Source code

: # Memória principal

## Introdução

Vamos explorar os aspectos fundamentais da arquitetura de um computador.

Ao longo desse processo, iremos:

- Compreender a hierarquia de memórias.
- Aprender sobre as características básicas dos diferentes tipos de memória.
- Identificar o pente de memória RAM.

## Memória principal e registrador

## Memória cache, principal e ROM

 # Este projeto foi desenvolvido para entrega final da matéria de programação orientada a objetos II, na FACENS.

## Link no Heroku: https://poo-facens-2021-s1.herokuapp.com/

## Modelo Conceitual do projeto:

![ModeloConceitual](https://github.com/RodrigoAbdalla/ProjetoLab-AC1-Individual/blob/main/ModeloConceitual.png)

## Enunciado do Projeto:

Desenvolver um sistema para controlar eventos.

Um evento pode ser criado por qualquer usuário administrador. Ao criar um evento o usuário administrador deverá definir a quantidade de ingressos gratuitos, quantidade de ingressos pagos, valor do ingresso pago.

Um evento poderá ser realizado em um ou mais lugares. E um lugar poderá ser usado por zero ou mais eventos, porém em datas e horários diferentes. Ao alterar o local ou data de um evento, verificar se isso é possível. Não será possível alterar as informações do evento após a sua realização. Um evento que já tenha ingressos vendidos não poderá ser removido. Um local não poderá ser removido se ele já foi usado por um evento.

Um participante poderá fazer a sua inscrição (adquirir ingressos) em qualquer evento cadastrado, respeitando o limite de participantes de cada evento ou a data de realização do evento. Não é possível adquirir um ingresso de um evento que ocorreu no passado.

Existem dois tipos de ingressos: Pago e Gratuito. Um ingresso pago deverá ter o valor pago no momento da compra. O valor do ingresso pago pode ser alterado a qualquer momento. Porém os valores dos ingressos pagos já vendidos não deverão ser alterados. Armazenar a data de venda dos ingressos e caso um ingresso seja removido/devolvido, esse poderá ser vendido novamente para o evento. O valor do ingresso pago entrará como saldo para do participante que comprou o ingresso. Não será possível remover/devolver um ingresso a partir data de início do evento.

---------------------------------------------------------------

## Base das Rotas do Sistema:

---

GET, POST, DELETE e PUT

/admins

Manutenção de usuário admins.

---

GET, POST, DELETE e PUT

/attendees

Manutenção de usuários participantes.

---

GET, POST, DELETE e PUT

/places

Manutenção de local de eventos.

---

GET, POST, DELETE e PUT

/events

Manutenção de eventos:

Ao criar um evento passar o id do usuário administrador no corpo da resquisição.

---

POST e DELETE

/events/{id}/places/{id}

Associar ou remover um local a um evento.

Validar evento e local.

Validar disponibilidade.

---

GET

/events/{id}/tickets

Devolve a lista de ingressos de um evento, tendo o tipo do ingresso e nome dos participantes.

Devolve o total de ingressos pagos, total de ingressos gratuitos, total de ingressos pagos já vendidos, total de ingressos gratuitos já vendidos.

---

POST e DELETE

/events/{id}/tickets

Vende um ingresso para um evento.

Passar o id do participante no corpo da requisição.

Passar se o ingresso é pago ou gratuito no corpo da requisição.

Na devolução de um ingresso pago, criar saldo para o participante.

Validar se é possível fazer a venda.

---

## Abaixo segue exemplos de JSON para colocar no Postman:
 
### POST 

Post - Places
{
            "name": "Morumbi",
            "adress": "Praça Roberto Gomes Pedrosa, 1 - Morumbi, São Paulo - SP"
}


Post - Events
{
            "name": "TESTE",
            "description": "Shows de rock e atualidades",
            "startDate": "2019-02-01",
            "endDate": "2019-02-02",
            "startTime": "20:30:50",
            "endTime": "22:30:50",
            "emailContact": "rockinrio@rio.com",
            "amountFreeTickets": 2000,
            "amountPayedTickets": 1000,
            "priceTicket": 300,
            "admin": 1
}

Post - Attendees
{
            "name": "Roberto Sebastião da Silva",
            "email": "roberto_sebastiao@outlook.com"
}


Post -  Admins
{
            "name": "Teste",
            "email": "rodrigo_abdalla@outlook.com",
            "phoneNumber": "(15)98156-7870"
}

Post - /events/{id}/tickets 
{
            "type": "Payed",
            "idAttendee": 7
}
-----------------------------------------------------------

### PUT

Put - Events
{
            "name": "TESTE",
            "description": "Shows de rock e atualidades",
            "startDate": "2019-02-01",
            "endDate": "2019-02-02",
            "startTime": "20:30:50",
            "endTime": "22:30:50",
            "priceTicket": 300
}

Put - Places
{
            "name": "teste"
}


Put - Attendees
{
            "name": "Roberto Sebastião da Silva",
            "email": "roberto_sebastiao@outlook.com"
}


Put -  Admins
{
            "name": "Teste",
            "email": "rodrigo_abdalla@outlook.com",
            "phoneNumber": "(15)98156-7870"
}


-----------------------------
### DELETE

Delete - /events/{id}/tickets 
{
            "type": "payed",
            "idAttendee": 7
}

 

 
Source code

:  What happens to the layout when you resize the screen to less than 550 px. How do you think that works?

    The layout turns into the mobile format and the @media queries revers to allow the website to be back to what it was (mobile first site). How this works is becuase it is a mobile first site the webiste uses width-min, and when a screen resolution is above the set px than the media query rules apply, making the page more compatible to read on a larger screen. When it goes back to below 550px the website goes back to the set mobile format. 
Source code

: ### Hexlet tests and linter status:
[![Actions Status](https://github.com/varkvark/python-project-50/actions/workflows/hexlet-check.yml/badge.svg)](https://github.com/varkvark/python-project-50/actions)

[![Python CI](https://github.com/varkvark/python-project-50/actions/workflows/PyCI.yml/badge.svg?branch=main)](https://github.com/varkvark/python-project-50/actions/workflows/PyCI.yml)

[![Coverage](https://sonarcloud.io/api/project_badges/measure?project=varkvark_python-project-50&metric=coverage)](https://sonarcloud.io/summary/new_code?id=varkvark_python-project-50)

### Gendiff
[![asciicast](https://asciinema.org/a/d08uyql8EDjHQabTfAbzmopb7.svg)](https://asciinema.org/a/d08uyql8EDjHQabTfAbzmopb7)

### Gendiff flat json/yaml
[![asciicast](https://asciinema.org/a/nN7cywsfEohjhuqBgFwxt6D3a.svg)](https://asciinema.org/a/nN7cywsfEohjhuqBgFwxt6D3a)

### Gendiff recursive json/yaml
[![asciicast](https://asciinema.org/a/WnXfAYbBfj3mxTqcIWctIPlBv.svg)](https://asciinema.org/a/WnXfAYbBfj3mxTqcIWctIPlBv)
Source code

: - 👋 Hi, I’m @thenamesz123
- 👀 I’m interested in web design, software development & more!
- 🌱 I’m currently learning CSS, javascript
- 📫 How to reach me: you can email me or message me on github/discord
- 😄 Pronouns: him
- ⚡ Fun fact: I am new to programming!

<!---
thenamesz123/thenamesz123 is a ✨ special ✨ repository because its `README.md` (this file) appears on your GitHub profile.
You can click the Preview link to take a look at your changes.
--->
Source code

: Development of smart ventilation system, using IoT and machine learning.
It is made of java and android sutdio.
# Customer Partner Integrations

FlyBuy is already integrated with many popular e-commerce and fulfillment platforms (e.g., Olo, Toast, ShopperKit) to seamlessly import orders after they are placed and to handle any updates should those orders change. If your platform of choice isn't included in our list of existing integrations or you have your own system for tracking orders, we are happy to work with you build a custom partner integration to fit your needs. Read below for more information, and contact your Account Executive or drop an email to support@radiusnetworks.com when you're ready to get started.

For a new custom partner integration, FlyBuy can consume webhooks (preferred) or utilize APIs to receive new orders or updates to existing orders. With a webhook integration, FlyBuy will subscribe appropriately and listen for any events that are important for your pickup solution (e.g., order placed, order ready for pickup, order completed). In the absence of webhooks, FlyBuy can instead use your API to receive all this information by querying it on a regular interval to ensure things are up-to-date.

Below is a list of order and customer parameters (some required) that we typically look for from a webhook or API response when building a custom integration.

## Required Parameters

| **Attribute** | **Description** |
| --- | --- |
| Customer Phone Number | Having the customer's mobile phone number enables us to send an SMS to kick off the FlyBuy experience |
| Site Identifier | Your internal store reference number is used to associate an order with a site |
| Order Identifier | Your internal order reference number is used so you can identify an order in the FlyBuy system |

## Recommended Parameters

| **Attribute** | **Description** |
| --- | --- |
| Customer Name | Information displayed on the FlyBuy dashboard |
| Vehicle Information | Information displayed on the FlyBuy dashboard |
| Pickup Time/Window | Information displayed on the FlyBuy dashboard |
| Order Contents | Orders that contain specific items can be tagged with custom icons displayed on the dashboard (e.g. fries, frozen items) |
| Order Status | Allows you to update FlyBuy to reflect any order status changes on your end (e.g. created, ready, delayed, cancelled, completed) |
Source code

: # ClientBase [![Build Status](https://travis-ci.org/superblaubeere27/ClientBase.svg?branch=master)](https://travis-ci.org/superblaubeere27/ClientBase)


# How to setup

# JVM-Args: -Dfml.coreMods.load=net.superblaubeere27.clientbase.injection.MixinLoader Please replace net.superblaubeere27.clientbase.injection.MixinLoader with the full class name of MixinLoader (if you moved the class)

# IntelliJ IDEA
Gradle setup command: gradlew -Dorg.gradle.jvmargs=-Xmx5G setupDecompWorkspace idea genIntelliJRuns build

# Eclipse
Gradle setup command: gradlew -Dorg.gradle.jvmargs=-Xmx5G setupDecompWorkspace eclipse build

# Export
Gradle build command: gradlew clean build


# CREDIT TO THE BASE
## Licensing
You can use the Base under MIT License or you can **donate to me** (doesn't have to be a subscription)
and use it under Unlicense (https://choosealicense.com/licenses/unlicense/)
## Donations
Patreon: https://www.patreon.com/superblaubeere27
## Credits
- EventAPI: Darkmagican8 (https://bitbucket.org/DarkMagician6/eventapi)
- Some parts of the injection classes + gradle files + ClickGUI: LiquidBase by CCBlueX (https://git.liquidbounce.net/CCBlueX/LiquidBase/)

Problem description
Beginning at the top of the data, please return every line until and including the line containing "Um evento pode ser", copied exactly, and nothing past it.

Task answer
Source code

: # Memória principal

## Introdução

Vamos explorar os aspectos fundamentais da arquitetura de um computador.

Ao longo desse processo, iremos:

- Compreender a hierarquia de memórias.
- Aprender sobre as características básicas dos diferentes tipos de memória.
- Identificar o pente de memória RAM.

## Memória principal e registrador

## Memória cache, principal e ROM

 # Este projeto foi desenvolvido para entrega final da matéria de programação orientada a objetos II, na FACENS.

## Link no Heroku: https://poo-facens-2021-s1.herokuapp.com/

## Modelo Conceitual do projeto:

![ModeloConceitual](https://github.com/RodrigoAbdalla/ProjetoLab-AC1-Individual/blob/main/ModeloConceitual.png)

## Enunciado do Projeto:

Desenvolver um sistema para controlar eventos.

Um evento pode ser criado por qualquer usuário administrador. Ao criar um evento o usuário administrador deverá definir a quantidade de ingressos gratuitos, quantidade de ingressos pagos, valor do ingresso pago.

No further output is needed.